Take a second and recall memories from when you were a child. Some memories just happen by default while others are carefully planned out with the hopes they will become treasured memories. Other memories fade in the abyss of thoughts. As a parent, we feel it is our responsibility to create lasting memories for our children. It is our hope that in twenty years, our children will start a story with, “remember that time…” and we will smile. In the moment of creating memories, how they are created can often get lost. It can feel like a burden if we do not realize that memories are made with love and togetherness.
Memories that just happen
Making memories should not be a task on a to-do list. It is just part of being a family. Sometimes I ask my kids what they remember about something, and they remember the time with their family. We move frequently, and every city we live in, we get zoo passes. At our current zoo, the Cheyenne Mountain Zoo, they allow visitors to feed the giraffes. On one visit, my three-year-old didn’t let go of the lettuce leaf and his entire hand went into the giraffe’s mouth. He was momentarily traumatized but now it is a favorite story for him. He brings it up at random times, recalling when the giraffe tried to eat his whole hand. I didn’t plan for that to happen, but now it is a memory deeply ingrained into all my children.
Making memories isn’t a plan, most memories just happen.
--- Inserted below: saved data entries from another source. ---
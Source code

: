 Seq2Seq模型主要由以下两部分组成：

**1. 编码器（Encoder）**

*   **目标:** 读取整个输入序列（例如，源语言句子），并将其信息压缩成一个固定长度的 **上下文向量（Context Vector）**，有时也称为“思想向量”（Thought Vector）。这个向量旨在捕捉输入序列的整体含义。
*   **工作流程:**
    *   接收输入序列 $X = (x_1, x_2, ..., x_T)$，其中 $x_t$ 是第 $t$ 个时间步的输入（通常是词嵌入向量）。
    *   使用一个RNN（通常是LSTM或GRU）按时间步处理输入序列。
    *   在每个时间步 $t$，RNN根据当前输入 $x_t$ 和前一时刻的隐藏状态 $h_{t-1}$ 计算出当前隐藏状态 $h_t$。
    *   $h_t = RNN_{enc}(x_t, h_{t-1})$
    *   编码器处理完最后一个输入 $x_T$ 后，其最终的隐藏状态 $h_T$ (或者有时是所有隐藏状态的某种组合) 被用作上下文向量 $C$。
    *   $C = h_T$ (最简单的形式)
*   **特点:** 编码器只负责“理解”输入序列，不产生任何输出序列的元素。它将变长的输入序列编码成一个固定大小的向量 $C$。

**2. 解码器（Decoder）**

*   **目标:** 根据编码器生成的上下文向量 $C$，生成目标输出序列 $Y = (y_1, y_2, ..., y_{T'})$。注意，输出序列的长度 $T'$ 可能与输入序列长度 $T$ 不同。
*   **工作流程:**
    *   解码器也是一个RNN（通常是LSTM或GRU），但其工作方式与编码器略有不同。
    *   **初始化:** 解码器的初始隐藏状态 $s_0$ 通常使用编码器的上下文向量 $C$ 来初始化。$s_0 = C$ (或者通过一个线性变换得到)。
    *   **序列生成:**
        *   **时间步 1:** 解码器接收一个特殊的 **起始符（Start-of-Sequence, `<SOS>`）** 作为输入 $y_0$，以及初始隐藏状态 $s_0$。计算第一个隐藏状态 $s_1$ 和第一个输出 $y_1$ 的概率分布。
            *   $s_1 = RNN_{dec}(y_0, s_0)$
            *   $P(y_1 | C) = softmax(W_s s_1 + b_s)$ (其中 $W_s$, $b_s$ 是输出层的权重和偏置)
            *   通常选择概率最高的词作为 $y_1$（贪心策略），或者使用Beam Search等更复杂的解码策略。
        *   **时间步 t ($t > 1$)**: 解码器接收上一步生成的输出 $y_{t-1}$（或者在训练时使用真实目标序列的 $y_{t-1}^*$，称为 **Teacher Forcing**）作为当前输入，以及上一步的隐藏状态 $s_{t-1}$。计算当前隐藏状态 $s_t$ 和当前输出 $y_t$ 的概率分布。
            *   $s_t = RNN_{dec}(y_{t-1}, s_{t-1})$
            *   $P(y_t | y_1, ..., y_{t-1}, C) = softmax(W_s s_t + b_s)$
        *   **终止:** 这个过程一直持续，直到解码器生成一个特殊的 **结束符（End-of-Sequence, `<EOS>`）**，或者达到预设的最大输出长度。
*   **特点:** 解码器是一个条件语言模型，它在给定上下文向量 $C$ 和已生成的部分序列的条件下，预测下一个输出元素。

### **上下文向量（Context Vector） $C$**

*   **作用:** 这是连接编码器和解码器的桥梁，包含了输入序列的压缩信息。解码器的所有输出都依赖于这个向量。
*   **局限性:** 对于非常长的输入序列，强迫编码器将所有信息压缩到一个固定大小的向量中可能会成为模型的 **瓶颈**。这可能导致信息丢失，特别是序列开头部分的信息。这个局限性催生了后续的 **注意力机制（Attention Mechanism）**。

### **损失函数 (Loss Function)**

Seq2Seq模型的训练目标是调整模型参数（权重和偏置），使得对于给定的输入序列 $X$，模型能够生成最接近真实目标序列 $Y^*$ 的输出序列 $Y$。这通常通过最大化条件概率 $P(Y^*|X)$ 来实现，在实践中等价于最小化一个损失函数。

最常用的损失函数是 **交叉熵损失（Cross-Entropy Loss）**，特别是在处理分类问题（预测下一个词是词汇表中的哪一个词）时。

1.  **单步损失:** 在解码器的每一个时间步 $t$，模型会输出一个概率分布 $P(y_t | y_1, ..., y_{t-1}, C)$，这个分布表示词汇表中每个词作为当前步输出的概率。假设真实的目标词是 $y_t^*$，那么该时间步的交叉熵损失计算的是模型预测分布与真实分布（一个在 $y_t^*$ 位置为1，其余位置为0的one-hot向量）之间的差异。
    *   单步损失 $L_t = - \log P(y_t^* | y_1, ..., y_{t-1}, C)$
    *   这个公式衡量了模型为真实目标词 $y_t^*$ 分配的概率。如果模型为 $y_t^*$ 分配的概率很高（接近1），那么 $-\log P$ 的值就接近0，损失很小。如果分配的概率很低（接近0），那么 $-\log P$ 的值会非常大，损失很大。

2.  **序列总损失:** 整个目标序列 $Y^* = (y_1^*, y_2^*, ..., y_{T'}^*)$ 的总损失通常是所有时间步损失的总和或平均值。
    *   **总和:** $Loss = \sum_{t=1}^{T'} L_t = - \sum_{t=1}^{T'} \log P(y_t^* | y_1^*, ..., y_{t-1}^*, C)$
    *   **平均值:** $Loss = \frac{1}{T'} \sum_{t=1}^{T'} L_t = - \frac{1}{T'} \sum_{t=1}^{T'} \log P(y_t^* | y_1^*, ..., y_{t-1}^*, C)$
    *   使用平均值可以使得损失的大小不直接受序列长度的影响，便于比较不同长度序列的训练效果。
A friend of mine, whose parenting skills give me goals, takes her children to places where she has sweet memories. The other week, she took her kids to Frankfort, KY to play around the capital because she remembers how wonderful it was to play there when she was a child. She piggy-backed on her own memories so that her children could have the same ones. What a simple concept. It was not a lavish trip. The trip did not takes months of planning. It only required a one-hour drive west and good weather. I was not there, but I have a feeling her children will want to take their children to Frankfort to do cartwheels on the lawn outside the capital just like they did when they were young.
Created with love
When I was a kid, we didn’t take many huge trips. We went to San Francisco once and while I remember the entire trip, when I recall my childhood, I remember smaller moments. My father used to reenact the French & Indian War and we would go to rendezvous quite frequently. At one rendezvous, my father won a hatchet throwing competition. I watched in awe as he split a playing card perfectly in half and everyone cheered. Along with bragging rights, my dad won a trinket prize. I remember him handing it to me after I hugged him. It was his pure love that created such a prized memory for me. He had won this prize but knew that I would love it, so he gave it to me. I don’t even remember what rendezvous, what year, or where we were, but I can still perfectly picture his face in that moment.
Holiday traditions are common in many families and are a way to create lasting memories for children. Watching the same Christmas movie every year in new pajamas (hello, A Christmas Story!), hosting Thanksgiving, or watching the fireworks from the same park every summer. While holiday traditions are often easy to create, traditions don’t have to be rooted in the holidays. Seasonal traditions like summer BBQs with the neighbors or a special treat (S’mores, ice cream, or Mom’s famous chocolate chip cookies) to celebrate the end of the school year can be just as memorable. These memories are easily created and children will reflect on them for years to come. These are the memories children will want to recreate with their children; traditions are passed down from generation to generation, whether they are big or small, and they become woven into the fabric of our families.
Go with the flow
Memories are tricky because everyone remembers things differently. We, as parents, cannot dictate what part of a vacation or a tradition will be remembered. As adults, we deem things important that children don’t even notice. If the vacation is stressing me out, will my kids remember the vacation, or will they remember mom being all frazzled? I need to remember that moments of love often trump other moments. I remember looking out into the audience during an orchestra concert and seeing my parents; I remember finishing a halftime show in college and seeing my parents in the bleachers, knowing they drove a long way just to support me; I remember seeing my parents’ faces after I graduated from basic training and feeling their love and pride when they hugged me. These are the moments I cherish the most and, in turn, these are the kinds of moments I want my children to cherish.
I know that my children will remember Disneyland as a huge trip we took, but when they look back on their childhood, I want their memory banks to be full of loving moments. As I recollect certain moments of my life, I realize that it isn’t the moment that is special, but it is the love I feel from my family that makes it special. Making memories isn’t a plan, most memories just happen. When love pours into a moment, that moment becomes forever.